What band could live up to such expectation? Against all odds, Thrice has. To Be Everywhere Is to Be Nowhere doesn’t pick up where 2011’s Major/Minor left off, nor does it sound like 5 years worth of ideas crammed into an overindulgent studio session. It sounds like a band that set out for a different path, away from the stage, only to find that it was leading them right back to each other.

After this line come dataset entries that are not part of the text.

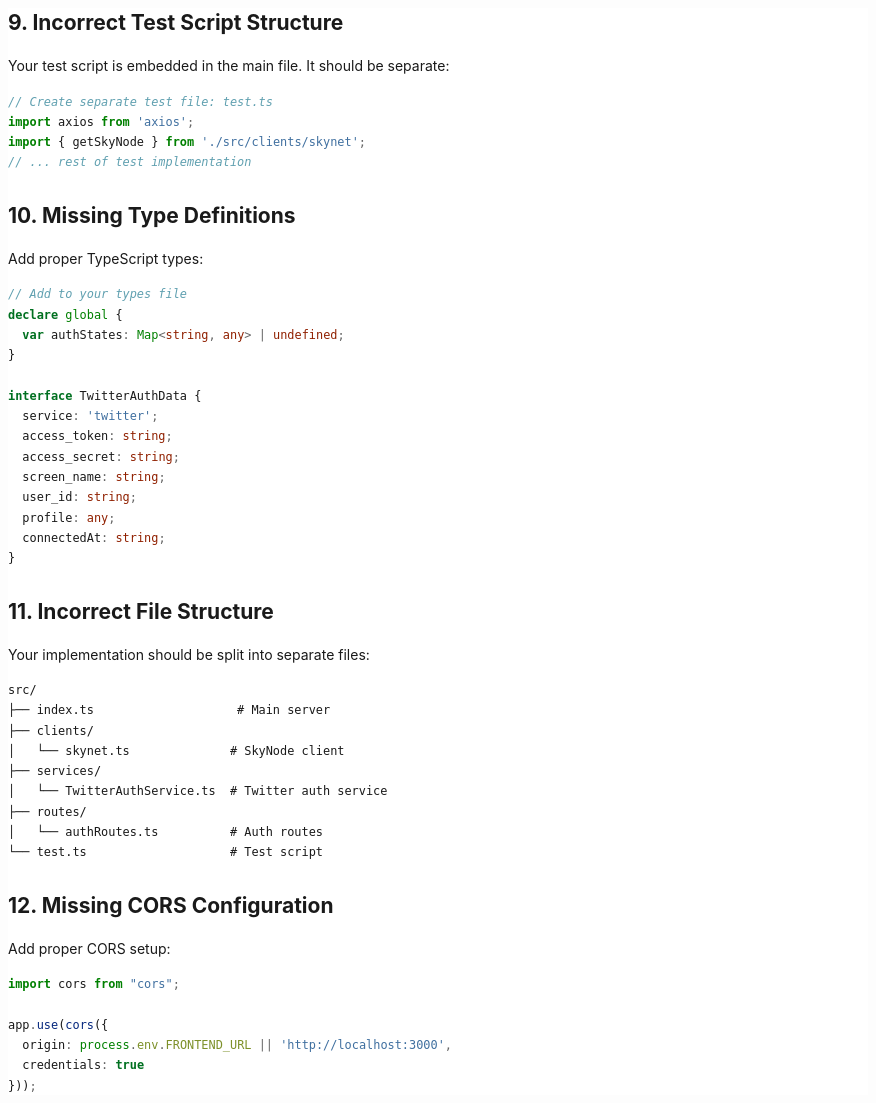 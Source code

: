 ## 9. **Incorrect Test Script Structure**
Your test script is embedded in the main file. It should be separate:

```typescript
// Create separate test file: test.ts
import axios from 'axios';
import { getSkyNode } from './src/clients/skynet';
// ... rest of test implementation
```

## 10. **Missing Type Definitions**
Add proper TypeScript types:

```typescript
// Add to your types file
declare global {
  var authStates: Map<string, any> | undefined;
}

interface TwitterAuthData {
  service: 'twitter';
  access_token: string;
  access_secret: string;
  screen_name: string;
  user_id: string;
  profile: any;
  connectedAt: string;
}
```

## 11. **Incorrect File Structure**
Your implementation should be split into separate files:

```
src/
├── index.ts                    # Main server
├── clients/
│   └── skynet.ts              # SkyNode client
├── services/
│   └── TwitterAuthService.ts  # Twitter auth service
├── routes/
│   └── authRoutes.ts          # Auth routes
└── test.ts                    # Test script
```

## 12. **Missing CORS Configuration**
Add proper CORS setup:

```typescript
import cors from "cors";

app.use(cors({
  origin: process.env.FRONTEND_URL || 'http://localhost:3000',
  credentials: true
}));
```
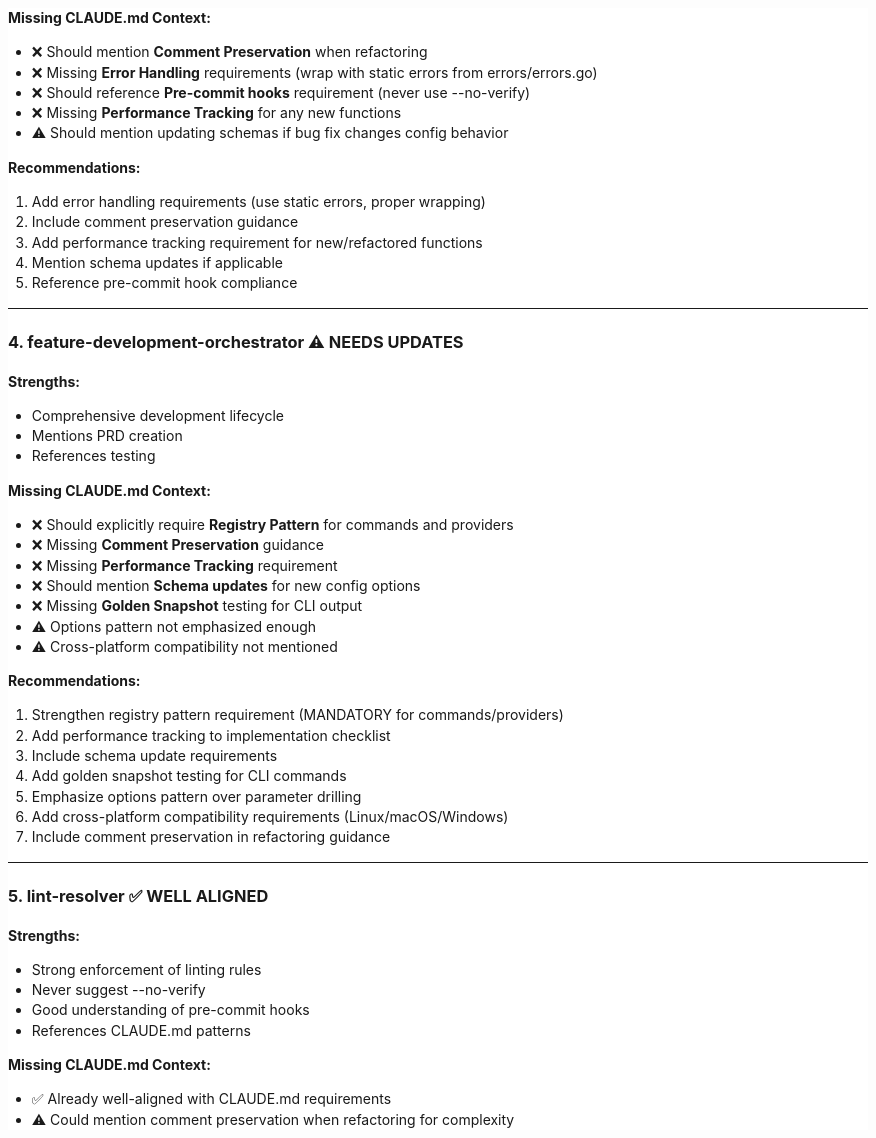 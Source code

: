 **Missing CLAUDE.md Context:**
- ❌ Should mention **Comment Preservation** when refactoring
- ❌ Missing **Error Handling** requirements (wrap with static errors from errors/errors.go)
- ❌ Should reference **Pre-commit hooks** requirement (never use --no-verify)
- ❌ Missing **Performance Tracking** for any new functions
- ⚠️ Should mention updating schemas if bug fix changes config behavior

**Recommendations:**
1. Add error handling requirements (use static errors, proper wrapping)
2. Include comment preservation guidance
3. Add performance tracking requirement for new/refactored functions
4. Mention schema updates if applicable
5. Reference pre-commit hook compliance

---

### 4. feature-development-orchestrator ⚠️ NEEDS UPDATES
**Strengths:**
- Comprehensive development lifecycle
- Mentions PRD creation
- References testing

**Missing CLAUDE.md Context:**
- ❌ Should explicitly require **Registry Pattern** for commands and providers
- ❌ Missing **Comment Preservation** guidance
- ❌ Missing **Performance Tracking** requirement
- ❌ Should mention **Schema updates** for new config options
- ❌ Missing **Golden Snapshot** testing for CLI output
- ⚠️ Options pattern not emphasized enough
- ⚠️ Cross-platform compatibility not mentioned

**Recommendations:**
1. Strengthen registry pattern requirement (MANDATORY for commands/providers)
2. Add performance tracking to implementation checklist
3. Include schema update requirements
4. Add golden snapshot testing for CLI commands
5. Emphasize options pattern over parameter drilling
6. Add cross-platform compatibility requirements (Linux/macOS/Windows)
7. Include comment preservation in refactoring guidance

---

### 5. lint-resolver ✅ WELL ALIGNED
**Strengths:**
- Strong enforcement of linting rules
- Never suggest --no-verify
- Good understanding of pre-commit hooks
- References CLAUDE.md patterns

**Missing CLAUDE.md Context:**
- ✅ Already well-aligned with CLAUDE.md requirements
- ⚠️ Could mention comment preservation when refactoring for complexity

The slow evolution of Thrice has found them transforming from a screamo/melodic hardcore band that sailed the seas with like minded bands like Thursday and UnderOath at the turn of the 21st century into the experimental band they are today that incorporates electronic elements and unexpected song structures into a heavy musical style that weaves folk-inspired melodies and philosophical lyrics into the final mix. They have expanded into something far greater than the band they once were, but haven’t lost the urgency of the early days.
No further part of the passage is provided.